エンボディド カーボンを推定するため、Warren and MahoneyはAutodesk Revitを使ってデジタル ツインを作成し、One Click LCAで測定を実施する。これにより代替デザインや屋根、外壁、窓、扉などの建築要素による地球温暖化への影響を明確にできる。このデータが、各建物の材料やデザインに特有のカーボンストーリーを物語るのだ。

既存のコンクリート構造物を再利用したCarlton Gore Road
既存のコンクリート構造物をリユースしたThe Domain Collectionの集合住宅Carlton Gore Road [提供: LCO Domain Ltd.]

ニュージーランド・オークランドの高級マンションThe Domain Collectionのプロジェクトでは、コンクリート構造物のリユースによって約1,400tの二酸化炭素排出を回避可能だと予測され、それを理解できたことで、設計チームは自らのデザイン決定が与える影響を議論可能となった。チームは構造物をリユースする決断を下し、ロサンゼルスからニューヨークまで車で2,000回移動するのと同等の二酸化炭素排出量削減とコスト削減を実現した。

「こうした知見が得られるのは素晴らしいことで、即座に脱炭素化の機会が露わになります」と、ショート氏。「設計プロセスの一部にハイテクを応用することで、データに基づいたデザイン決定を、適切なタイミングで下せるようになりました。これにより、より気候変動に配慮したデザイン、ネットゼロカーボンの目標へ近づくことができます」。

ニュージーランドは、グローバルサウスに位置する島国という地理的な特徴により、エンボディドとオペレーショナルの両エネルギーコストにおいて独特の立場にある。国の電力の80%は再生可能エネルギーで生成されているため、例えば米国と比較すると、ビル運用による二酸化炭素排出量はほんのわずかに過ぎない。だが、ほとんどの建材の生産地から遠く離れているため長距離輸送が多く、それに伴って二酸化炭素排出量が多くなる。またニュージーランドで採掘、製錬される種類の鉄 (鉄鉱石でなく砂鉄由来) は製錬に多くのエネルギーが必要で、二酸化炭素排出量も多くなる。

建設中のOtago training center
He Toki Kai Te Rika Otago職業訓練センターの建設の様子 [提供: Warren and Mahoney]

自社のデザインで二酸化炭素排出量を減らすべく、Warren and Mahoneyはこれまで以上にマス ティンバーの活用に取り組むようになった。
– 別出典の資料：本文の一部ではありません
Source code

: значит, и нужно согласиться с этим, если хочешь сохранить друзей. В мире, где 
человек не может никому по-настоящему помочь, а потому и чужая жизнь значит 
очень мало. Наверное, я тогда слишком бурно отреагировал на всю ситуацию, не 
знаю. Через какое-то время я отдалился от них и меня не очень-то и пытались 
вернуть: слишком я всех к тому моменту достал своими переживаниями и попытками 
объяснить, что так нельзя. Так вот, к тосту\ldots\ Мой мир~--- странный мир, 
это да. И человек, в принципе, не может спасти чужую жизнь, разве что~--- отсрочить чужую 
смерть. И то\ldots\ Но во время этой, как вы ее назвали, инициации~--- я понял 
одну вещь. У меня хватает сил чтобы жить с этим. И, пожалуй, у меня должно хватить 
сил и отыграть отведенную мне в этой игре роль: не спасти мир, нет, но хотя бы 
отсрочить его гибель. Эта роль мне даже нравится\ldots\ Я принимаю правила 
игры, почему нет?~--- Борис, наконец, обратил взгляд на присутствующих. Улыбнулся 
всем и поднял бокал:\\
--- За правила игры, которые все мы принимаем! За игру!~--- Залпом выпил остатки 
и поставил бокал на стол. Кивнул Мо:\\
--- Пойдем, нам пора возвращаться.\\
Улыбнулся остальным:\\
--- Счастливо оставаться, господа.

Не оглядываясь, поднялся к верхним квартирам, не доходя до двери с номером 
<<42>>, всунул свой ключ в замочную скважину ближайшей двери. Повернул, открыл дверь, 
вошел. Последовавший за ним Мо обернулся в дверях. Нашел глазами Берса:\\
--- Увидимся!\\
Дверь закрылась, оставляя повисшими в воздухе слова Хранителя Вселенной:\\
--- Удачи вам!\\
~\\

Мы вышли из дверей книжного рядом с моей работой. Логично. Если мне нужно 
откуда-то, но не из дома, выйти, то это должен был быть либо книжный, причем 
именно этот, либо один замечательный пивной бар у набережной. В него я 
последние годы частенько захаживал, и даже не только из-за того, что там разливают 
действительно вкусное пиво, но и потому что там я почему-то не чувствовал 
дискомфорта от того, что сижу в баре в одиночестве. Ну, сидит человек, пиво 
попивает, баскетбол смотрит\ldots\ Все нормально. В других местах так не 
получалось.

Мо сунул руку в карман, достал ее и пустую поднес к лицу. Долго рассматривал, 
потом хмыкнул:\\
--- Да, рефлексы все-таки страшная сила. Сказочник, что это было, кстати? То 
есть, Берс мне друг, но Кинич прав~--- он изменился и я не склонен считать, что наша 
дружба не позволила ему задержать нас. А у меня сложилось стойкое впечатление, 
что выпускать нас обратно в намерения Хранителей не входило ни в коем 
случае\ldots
ショート氏は現在、マス ティンバーとコンクリートによるハイブリッドな建築プロジェクトである、ニュージーランド・ダニーデンのHe Toki Kai Te Rika Otago職業訓練センターに取り組んでいる。地下はコンクリート、その上は全て直交集成板 (CLT) と単板積層材 (LVL) で構成。このマス ティンバー構造には630tトンの二酸化炭素が固定されており、これは植林木1万本の10年分の成長に相当する。

Warren and Mahoneyのサステナブル建築の、もうひとつの戦略がパッシブデザインだ。ショート氏は、これは「単に機械設備に依存するのでなく、建物の形状を利用して快適性とエネルギー効率を向上させる」ことを意味すると話す。建物を気候条件へパッシブに適応させるということは、アクティブなシステムやエネルギー生成戦略を計画する前に、建物の設計や要素の向きを考慮した自然光への曝露や自然換気、サーマルマスの設置、エネルギー需要を削減する断熱材の調整を行うことを意味する。「最良のデザインは、パッシブデザイン戦略と、分析によるハイテクな理解という、実に興味深い組み合わせに行き着きます」と、ショート氏は話す。

デザイナーはローテクなパッシブ デザイン戦略を導入することで、建築様式をその土地の文化や風土へより密接に結びつく形に調整できる。ショート氏にとって、これは環境を守る者としての責任、保護、対話へのコミットメントを指すマオリの概念、「カイティアキ」への傾倒を意味する。

これは、実際にはマナフェヌア (領土権) を有する地元のマオリの人々と連携し、その土地の自然、文化、神聖な歴史を理解し、よりよく対応するということだ。また、気候に対応した伝統建築技術の例も数多くあり、デザイナーはそこから学び、現代の建造環境に応用できる。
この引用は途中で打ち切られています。